The OmniGuide CO2 laser system has had good success in the fields of gynecology and otolaryngology. CO2 laser technology for use in neurological surgery has been available for the past five decades but only recently gained popularity with the introduction of the flexible hollow core fiber system by OmniGuide that allows for greater dexterity and precision (Omniguide Inc.; Cambridge; MA) [17]. Kim and Lee applied this technology to ablate lumbar discal cyst in 14 patients and reported that the back VAS score improved by 2.4 and leg VAS score improved by 6.4 (p<0.001). The ODI score improved from 46.47% to 14.81% (p<0.001) [18]. Ahn et al. used CO2 laser to perform posterior cervical foraminotomy and discectomy in 24 patients and observed that the arm VAS score improved by 5.59 while the NDI score improved from 47% to 10.46%; both outcomes reaching statistical significance [19]. In a retrospective study by Kim et al.; CO2 laser also provided statistically significant improvements in leg VAS score and ODI score in 21 patients undergoing revision microdiscectomy for recurrent lumbar disc herniation [20]. The outcomes of these studies suggest that the OmniGuide CO2 laser could be more routinely use to provide neurological spine surgeons greater precision with less tissue manipulation.
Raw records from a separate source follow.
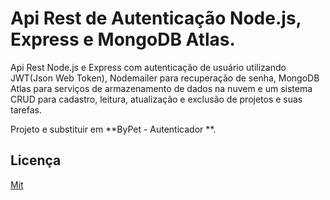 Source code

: # Api Rest de Autenticação Node.js, Express e MongoDB Atlas.

Api Rest Node.js e Express com autenticação de usuário utilizando JWT(Json Web Token), Nodemailer para recuperação de senha, MongoDB Atlas para serviços de armazenamento de dados na nuvem e um sistema CRUD para cadastro, leitura, atualização e exclusão de projetos e suas tarefas.

Projeto e substituir em **ByPet - Autenticador **.

## Licença

[Mit](http://escolhaumalicenca.com.br/licencas/mit/)

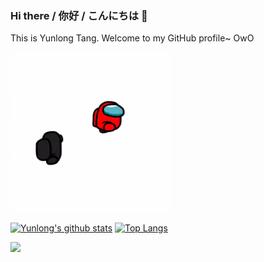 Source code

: ### Hi there / 你好 / こんにちは 👋

This is Yunlong Tang. Welcome to my GitHub profile~ OwO<div><img max-width="80" src="https://github.com/yunlong10/yunlong10/blob/main/preview.gif"/></div>

[![Yunlong's github stats](https://github-readme-stats.vercel.app/api?username=yunlong10&theme=default)](https://github.com/yunlong10/github-readme-stats)  [![Top Langs](https://github-readme-stats.vercel.app/api/top-langs/?username=yunlong10&layout=compact&theme=default)](https://github.com/yunlong10/github-readme-stats)

![](https://komarev.com/ghpvc/?username=yunlong10&style=plastic)
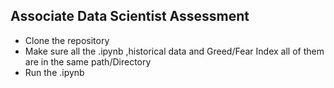 ## Associate Data Scientist Assessment

- Clone the repository
- Make sure all the .ipynb ,historical data and Greed/Fear Index all of them are in the same path/Directory
- Run the .ipynb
The aforementioned studies were performed for non-tumorous pathology of the spine. There have not been many studies evaluating the application of CO2 laser in patients with spinal tumors. Desai et al. used the CO2 technology to resect 8 lumbar intraspinal lipomas with subtotal to near-total resection in all cases. None of the patients developed any new sensorimotor deficits; but 3 patients did have postoperative CSF leakage [21]. At our institution; we have been utilizing the OmniGuide CO2 laser to facilitate resection of spinal tumors. Our clinical/surgical outcomes are comparable or better in cervical spinal cord tumor resection using this CO2 laser technology compared to resection using conventional surgical instruments.
 
Conclusion

In summary; syringomyelia and/or hematomyelia are rare complications associated with cervical intramedullary spinal ependymomas. The treatment of choice for these lesions is gross total resection with surgical evacuation of the fluid collection. The OmniGuide CO2 laser offers great surgical precision with reduced tissue manipulation in tumor resection and should be more frequently utilized in spinal tumor surgery.